But the pandemic brought about a relatively long silence for the usually prolific musician, and in January 2023 he came out with To What End, a 16-track studio album with hopeful song titles such as “Try Again”, “Ghetto to Meadow” and “More to Go”.
This past January, he released Odd Sketches, Vol. 1, a 20-track compilation album made up of “rough drafts, songs that had got cut previously and music I just didn’t think was good enough”, as a “therapeutic exercise” that he released “to the world just to see – am I crazy? Is this stuff good? Will anybody like it?” Turns out people did.
Born Amir Mohamed el Khalifa in Washington to a Sudanese father and an African-American mother, Oddisee grew up in the Maryland suburbs, “listening to a little bit of everything”, from “my mother’s folk, soul and R&B” to “my father’s music of Sudan, Egypt and the Middle East”.
In his adolescence, young Amir started gravitating towards electronic music production, with a beat machine as his “weapon of choice”. While many musical styles came from pre-existing genres or other cultures, hip hop sounded like “it was made for me and for my time” and was “very accepting to any and everyone who wanted to listen to it. You could see a reflection of yourself in this music”.
Now, more than 20 years after he decided, aged 18, to pursue music as a career, Oddisee is one of the few rappers who does not use profanities in his lyrics, not wanting to be dismissed as “unintelligent” or “unnecessarily aggressive”.
“We hear of people like Mark Twain and Edgar Allan Poe being great American authors and writers, but what we love about them is being displayed in rap times 10: double entendres, metaphors, similes, plays on words, the ability to use poetic devices.
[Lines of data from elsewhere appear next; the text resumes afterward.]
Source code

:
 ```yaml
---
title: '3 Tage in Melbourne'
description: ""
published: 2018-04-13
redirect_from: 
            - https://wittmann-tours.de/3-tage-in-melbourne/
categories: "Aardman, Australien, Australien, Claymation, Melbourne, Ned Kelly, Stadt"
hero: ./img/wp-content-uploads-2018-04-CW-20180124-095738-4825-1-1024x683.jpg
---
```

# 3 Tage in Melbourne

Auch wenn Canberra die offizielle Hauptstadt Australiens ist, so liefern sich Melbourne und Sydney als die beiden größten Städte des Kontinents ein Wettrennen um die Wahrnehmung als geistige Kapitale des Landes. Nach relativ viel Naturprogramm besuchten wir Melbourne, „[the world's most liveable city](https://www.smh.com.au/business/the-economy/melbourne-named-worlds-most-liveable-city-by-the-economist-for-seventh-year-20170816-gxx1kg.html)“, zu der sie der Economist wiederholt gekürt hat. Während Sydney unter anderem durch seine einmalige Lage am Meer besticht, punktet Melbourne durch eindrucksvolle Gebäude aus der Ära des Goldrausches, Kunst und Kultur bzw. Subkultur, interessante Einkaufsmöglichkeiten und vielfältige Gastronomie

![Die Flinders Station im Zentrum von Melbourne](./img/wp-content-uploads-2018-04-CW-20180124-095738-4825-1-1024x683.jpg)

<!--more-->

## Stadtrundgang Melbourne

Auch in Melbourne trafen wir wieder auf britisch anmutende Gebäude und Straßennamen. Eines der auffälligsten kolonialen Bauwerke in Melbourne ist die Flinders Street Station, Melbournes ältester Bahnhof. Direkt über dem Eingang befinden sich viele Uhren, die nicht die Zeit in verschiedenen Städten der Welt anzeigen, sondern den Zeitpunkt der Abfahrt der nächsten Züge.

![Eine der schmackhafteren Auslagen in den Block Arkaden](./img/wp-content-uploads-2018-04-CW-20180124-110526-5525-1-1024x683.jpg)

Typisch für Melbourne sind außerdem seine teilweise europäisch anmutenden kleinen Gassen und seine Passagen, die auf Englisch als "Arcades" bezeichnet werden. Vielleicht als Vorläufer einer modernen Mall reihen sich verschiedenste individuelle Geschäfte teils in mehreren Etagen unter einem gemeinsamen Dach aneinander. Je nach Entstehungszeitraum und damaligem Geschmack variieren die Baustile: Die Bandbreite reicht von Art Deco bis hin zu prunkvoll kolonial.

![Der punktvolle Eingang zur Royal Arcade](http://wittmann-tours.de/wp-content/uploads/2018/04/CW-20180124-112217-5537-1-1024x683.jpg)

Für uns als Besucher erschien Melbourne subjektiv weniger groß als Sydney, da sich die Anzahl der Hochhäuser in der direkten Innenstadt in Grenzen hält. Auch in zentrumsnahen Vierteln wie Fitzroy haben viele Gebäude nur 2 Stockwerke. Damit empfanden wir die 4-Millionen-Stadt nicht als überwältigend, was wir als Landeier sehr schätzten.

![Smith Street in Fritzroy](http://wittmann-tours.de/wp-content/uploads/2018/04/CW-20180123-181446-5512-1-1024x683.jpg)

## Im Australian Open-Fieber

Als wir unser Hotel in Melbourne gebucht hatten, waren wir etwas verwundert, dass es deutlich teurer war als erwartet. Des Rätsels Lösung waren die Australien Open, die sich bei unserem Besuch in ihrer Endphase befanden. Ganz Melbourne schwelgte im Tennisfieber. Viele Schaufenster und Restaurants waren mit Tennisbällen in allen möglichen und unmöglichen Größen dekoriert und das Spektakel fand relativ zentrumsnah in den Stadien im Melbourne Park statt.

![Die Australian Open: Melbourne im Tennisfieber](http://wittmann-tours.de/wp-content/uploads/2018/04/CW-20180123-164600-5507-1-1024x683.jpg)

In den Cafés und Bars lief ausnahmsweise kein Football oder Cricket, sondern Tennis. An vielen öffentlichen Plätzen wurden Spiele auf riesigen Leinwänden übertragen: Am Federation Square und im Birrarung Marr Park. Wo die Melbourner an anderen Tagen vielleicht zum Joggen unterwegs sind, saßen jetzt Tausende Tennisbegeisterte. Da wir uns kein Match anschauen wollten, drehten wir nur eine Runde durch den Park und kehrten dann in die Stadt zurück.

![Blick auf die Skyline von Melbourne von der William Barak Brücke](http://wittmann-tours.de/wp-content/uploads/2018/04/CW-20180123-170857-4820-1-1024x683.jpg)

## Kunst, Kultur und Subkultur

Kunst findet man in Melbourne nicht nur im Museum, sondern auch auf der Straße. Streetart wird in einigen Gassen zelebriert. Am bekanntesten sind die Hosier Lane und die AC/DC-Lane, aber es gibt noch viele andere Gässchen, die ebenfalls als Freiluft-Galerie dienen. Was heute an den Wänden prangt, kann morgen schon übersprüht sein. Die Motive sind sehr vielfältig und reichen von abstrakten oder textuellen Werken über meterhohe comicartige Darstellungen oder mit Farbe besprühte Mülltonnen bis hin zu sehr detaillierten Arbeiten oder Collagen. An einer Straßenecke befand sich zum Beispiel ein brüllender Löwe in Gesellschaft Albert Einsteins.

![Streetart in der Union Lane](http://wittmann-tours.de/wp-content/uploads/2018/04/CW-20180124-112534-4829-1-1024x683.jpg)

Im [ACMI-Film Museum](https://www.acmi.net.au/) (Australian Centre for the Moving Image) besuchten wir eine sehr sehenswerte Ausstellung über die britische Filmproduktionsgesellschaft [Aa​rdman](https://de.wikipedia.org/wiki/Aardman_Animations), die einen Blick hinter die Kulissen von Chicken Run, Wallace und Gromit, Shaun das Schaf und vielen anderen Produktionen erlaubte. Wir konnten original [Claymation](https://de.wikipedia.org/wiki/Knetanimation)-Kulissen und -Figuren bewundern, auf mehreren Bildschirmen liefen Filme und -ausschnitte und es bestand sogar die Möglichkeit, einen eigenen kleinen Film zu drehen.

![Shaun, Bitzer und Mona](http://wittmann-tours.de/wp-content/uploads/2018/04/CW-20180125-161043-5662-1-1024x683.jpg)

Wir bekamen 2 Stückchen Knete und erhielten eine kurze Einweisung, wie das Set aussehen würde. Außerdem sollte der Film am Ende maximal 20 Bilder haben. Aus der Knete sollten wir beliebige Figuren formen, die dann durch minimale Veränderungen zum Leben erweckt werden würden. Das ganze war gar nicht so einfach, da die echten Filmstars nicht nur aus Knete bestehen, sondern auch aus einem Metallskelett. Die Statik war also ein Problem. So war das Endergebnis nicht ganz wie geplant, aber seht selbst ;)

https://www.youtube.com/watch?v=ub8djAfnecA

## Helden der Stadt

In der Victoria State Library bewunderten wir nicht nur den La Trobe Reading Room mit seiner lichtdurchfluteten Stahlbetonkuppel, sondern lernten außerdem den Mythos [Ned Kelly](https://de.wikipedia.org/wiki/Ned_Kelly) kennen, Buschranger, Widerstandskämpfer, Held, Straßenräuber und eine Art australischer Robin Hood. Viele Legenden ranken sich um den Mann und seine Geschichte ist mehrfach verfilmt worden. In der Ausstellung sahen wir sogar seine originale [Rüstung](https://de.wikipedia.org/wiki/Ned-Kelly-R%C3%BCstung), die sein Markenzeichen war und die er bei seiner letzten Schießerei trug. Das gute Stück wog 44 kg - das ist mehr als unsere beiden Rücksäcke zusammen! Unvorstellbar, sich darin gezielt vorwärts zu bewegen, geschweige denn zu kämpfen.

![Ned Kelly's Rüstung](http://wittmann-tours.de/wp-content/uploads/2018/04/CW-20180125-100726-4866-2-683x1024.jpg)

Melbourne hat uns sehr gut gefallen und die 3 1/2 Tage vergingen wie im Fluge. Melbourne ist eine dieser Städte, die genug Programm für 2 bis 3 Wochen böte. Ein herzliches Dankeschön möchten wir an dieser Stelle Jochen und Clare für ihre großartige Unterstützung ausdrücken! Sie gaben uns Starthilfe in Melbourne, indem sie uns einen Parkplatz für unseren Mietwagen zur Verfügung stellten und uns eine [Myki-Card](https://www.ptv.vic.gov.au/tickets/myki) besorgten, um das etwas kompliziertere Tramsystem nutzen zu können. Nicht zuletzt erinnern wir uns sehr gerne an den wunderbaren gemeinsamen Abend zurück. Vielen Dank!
These are all standard mechanisms to create beautiful literature and poetry, which are executed on an Olympic level in rap music.”
And after the past few years of sociopolitical uncertainty, he has prepared a new EP, And Yet Still, which took him only a month and a half to write and produce, to depict his current mentality and instil some optimism.
“I had a lot of inspiration,” he says, having started to write just before Ramadan, which began on March 12 this year, and wrapping the project in late April. “I would break my fast and go to the studio at night for eight hours, just working on the music.
“There’s so much going on in the world ‘and yet still’ we carry on and continue to live because we have to. No matter what’s going on, we have to wake up and make a living. We have to take care of our family, children and loved ones. We still have to love and laugh and celebrate birthdays. Each song is about a different understanding of that.”
And Yet Still will be released on May 30. But for now, he is excited to perform in Hong Kong. With just him and his DJ, Unown, it will be a far more intimate affair than Clockenflap in 2018. He will put a set together by “picking things from all over my albums” and “doing a little of everything” to “make you very familiar with my large catalogue of music from start to finish”.